Ian Mulheirn is Director of the Social Market Foundation
This has been another bad news week for those worried about the state of the economy. Industrial production has been falling, according to the ONS. And the IMF, who previously thought that the Government’s cuts programme had taken about 2.5% off GDP over its first two years, issued new analysis showing that the impact of cuts may in fact have been substantially bigger than first thought.
Perfect timing then for Tuesday night’s SMF debate on growth and the economy at the Conservative Party conference fringe in Birmingham, featuring Chief Secretary to the Treasury Danny Alexander, Cabinet Office minister Oliver Letwin – both members of the Coalition’s powerful ‘sextet’ - and General Secretary designate of the TUC, Frances O’Grady. Some of the answers given by the ministers were particularly revealing. You can listen to the full podcast on the right of this page.
First I asked the Chief Secretary whether he’d have implemented the June 2010 consolidation plan if he’d known what state the UK economy would be in two years down the line.
Ian Mulheirn: In June 2010, when the [fiscal consolidation] plan was set, the OBR was expecting growth this year to be 2.9%, and now the IMF thinks it will be -0.4%. […] But if the OBR had said [in June 2010] “there will be a double-dip recession if you do this”, would you have said; “we’ll do it anyway because it’s the right thing to do”?
Danny Alexander: Well, you can ask as many counterfactuals as you like, I’ll talk about the decisions we made and why we made them.

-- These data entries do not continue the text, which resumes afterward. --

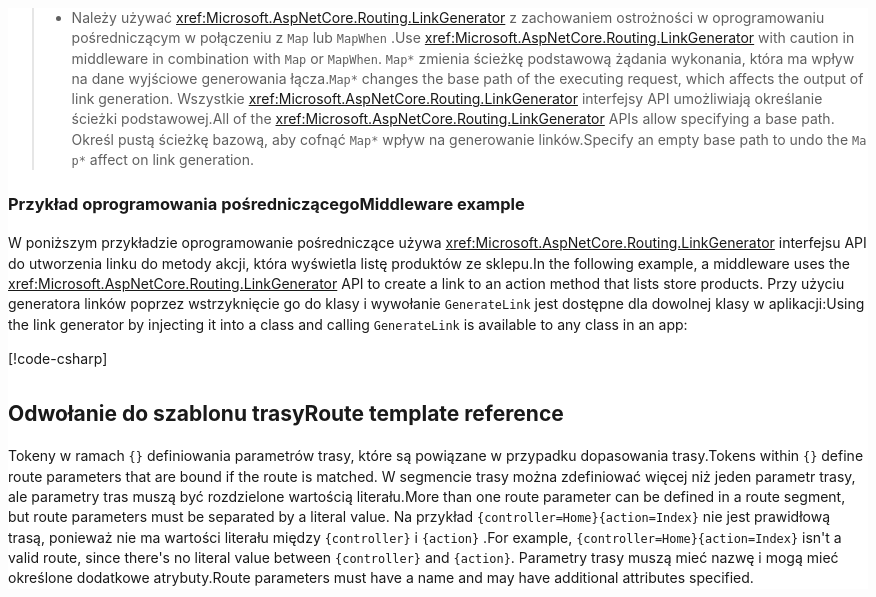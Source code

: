 > * <span data-ttu-id="e5cfb-392">Należy używać <xref:Microsoft.AspNetCore.Routing.LinkGenerator> z zachowaniem ostrożności w oprogramowaniu pośredniczącym w połączeniu z `Map` lub `MapWhen` .</span><span class="sxs-lookup"><span data-stu-id="e5cfb-392">Use <xref:Microsoft.AspNetCore.Routing.LinkGenerator> with caution in middleware in combination with `Map` or `MapWhen`.</span></span> <span data-ttu-id="e5cfb-393">`Map*` zmienia ścieżkę podstawową żądania wykonania, która ma wpływ na dane wyjściowe generowania łącza.</span><span class="sxs-lookup"><span data-stu-id="e5cfb-393">`Map*` changes the base path of the executing request, which affects the output of link generation.</span></span> <span data-ttu-id="e5cfb-394">Wszystkie <xref:Microsoft.AspNetCore.Routing.LinkGenerator> interfejsy API umożliwiają określanie ścieżki podstawowej.</span><span class="sxs-lookup"><span data-stu-id="e5cfb-394">All of the <xref:Microsoft.AspNetCore.Routing.LinkGenerator> APIs allow specifying a base path.</span></span> <span data-ttu-id="e5cfb-395">Określ pustą ścieżkę bazową, aby cofnąć `Map*` wpływ na generowanie linków.</span><span class="sxs-lookup"><span data-stu-id="e5cfb-395">Specify an empty base path to undo the `Map*` affect on link generation.</span></span>

### <a name="middleware-example"></a><span data-ttu-id="e5cfb-396">Przykład oprogramowania pośredniczącego</span><span class="sxs-lookup"><span data-stu-id="e5cfb-396">Middleware example</span></span>

<span data-ttu-id="e5cfb-397">W poniższym przykładzie oprogramowanie pośredniczące używa <xref:Microsoft.AspNetCore.Routing.LinkGenerator> interfejsu API do utworzenia linku do metody akcji, która wyświetla listę produktów ze sklepu.</span><span class="sxs-lookup"><span data-stu-id="e5cfb-397">In the following example, a middleware uses the <xref:Microsoft.AspNetCore.Routing.LinkGenerator> API to create a link to an action method that lists store products.</span></span> <span data-ttu-id="e5cfb-398">Przy użyciu generatora linków poprzez wstrzyknięcie go do klasy i wywołanie `GenerateLink` jest dostępne dla dowolnej klasy w aplikacji:</span><span class="sxs-lookup"><span data-stu-id="e5cfb-398">Using the link generator by injecting it into a class and calling `GenerateLink` is available to any class in an app:</span></span>

[!code-csharp[](routing/samples/3.x/RoutingSample/Middleware/ProductsLinkMiddleware.cs?name=snippet)]

<a name="rtr"></a>

## <a name="route-template-reference"></a><span data-ttu-id="e5cfb-399">Odwołanie do szablonu trasy</span><span class="sxs-lookup"><span data-stu-id="e5cfb-399">Route template reference</span></span>

<span data-ttu-id="e5cfb-400">Tokeny w ramach `{}` definiowania parametrów trasy, które są powiązane w przypadku dopasowania trasy.</span><span class="sxs-lookup"><span data-stu-id="e5cfb-400">Tokens within `{}` define route parameters that are bound if the route is matched.</span></span> <span data-ttu-id="e5cfb-401">W segmencie trasy można zdefiniować więcej niż jeden parametr trasy, ale parametry tras muszą być rozdzielone wartością literału.</span><span class="sxs-lookup"><span data-stu-id="e5cfb-401">More than one route parameter can be defined in a route segment, but route parameters  must be separated by a literal value.</span></span> <span data-ttu-id="e5cfb-402">Na przykład `{controller=Home}{action=Index}` nie jest prawidłową trasą, ponieważ nie ma wartości literału między `{controller}` i `{action}` .</span><span class="sxs-lookup"><span data-stu-id="e5cfb-402">For example, `{controller=Home}{action=Index}` isn't a valid route, since there's no literal value between `{controller}` and `{action}`.</span></span>  <span data-ttu-id="e5cfb-403">Parametry trasy muszą mieć nazwę i mogą mieć określone dodatkowe atrybuty.</span><span class="sxs-lookup"><span data-stu-id="e5cfb-403">Route parameters must have a name and may have additional attributes specified.</span></span>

I think that is the right way, in fact, the only way, that I’m going to answer those questions.
Perhaps this is a case of ‘politician in question-dodging shock!’ but it’s intriguing that the Chief Secretary would not say that he would have signed up to the same plan if the OBR forecast had been accurate.
Oliver Letwin had his own take on that question:
Oliver Letwin: I remember I was an outstandingly bad student of Biology at what was then called O Level, and I had a teacher who recommended to me that I should do two things. First of all that if I was stuck for an answer I should draw cats on the exam on the ground that the examiner might be a cat lover and that would be better than trying to answer the question. […]
But the other piece of advice which he gave me […] is that you should never accept the implication of a question. […] And the question you were asking was completely ludicrous and stupid, and therefore an impossible question to answer, and Danny was absolutely right not to answer it, because you asked a question which assumed what is false, which is that it is the fact that the course we set was in any way responsible for the fact that we had a double dip recession. It is not so.
This seems like a remarkable claim to make when everyone, including the OBR, agrees that the cuts have had a significant impact on growth. But all the more tricky to defend on the day when the IMF issued its mea culpa.
But just as important was Oliver Letwin’s insistence that there was, and remains, no alternative to the current cuts plan because of the risk that more discretionary borrowing would lead to rising Gilt yields as investors lose faith in the Government’s grip on the public finances. This was a theme the Prime Minister echoed once more in his speech yesterday. Yet here again, the IMF (and many others) seems to disagree, as the chart below, taken from July's Article IV consultation, shows. I put this to the minister.
Ian Mulheirn: The IMF’s last offering a few months back tried to do some analysis of countries which had their own exchange rate, their own monetary policy and those that didn’t, and they found that there was no relationship between a government’s cost of borrowing and its debt levels if they have their own, independent monetary policy. So, in a sense, is the panic really justified? It doesn’t seem like they are saying that there is any evidence that interest rates would rise if you were to change your plan.
Oliver Letwin: Well, the first thing I’d say is that I’m extremely glad that it’s George and not you who is Chancellor of the Exchequer because if you believe that thesis, you might try to find out whether this speculation is correct, and I don’t want to be part of a country in which that experiment is conducted. I don’t know and I can’t prove the counterfactual – you never can, but I wouldn’t want to take the risk. I do know that when the financial markets of the world lose confidence this has a very profound effect […]
We’ve all learnt much over the past two years as the effects of policy actions have become clearer. But the Coalition’s arguments are still very similar to the ones made back in June 2010. In answering my questions on Tuesday, maybe our ministers would have been better off drawing cats on a piece of paper.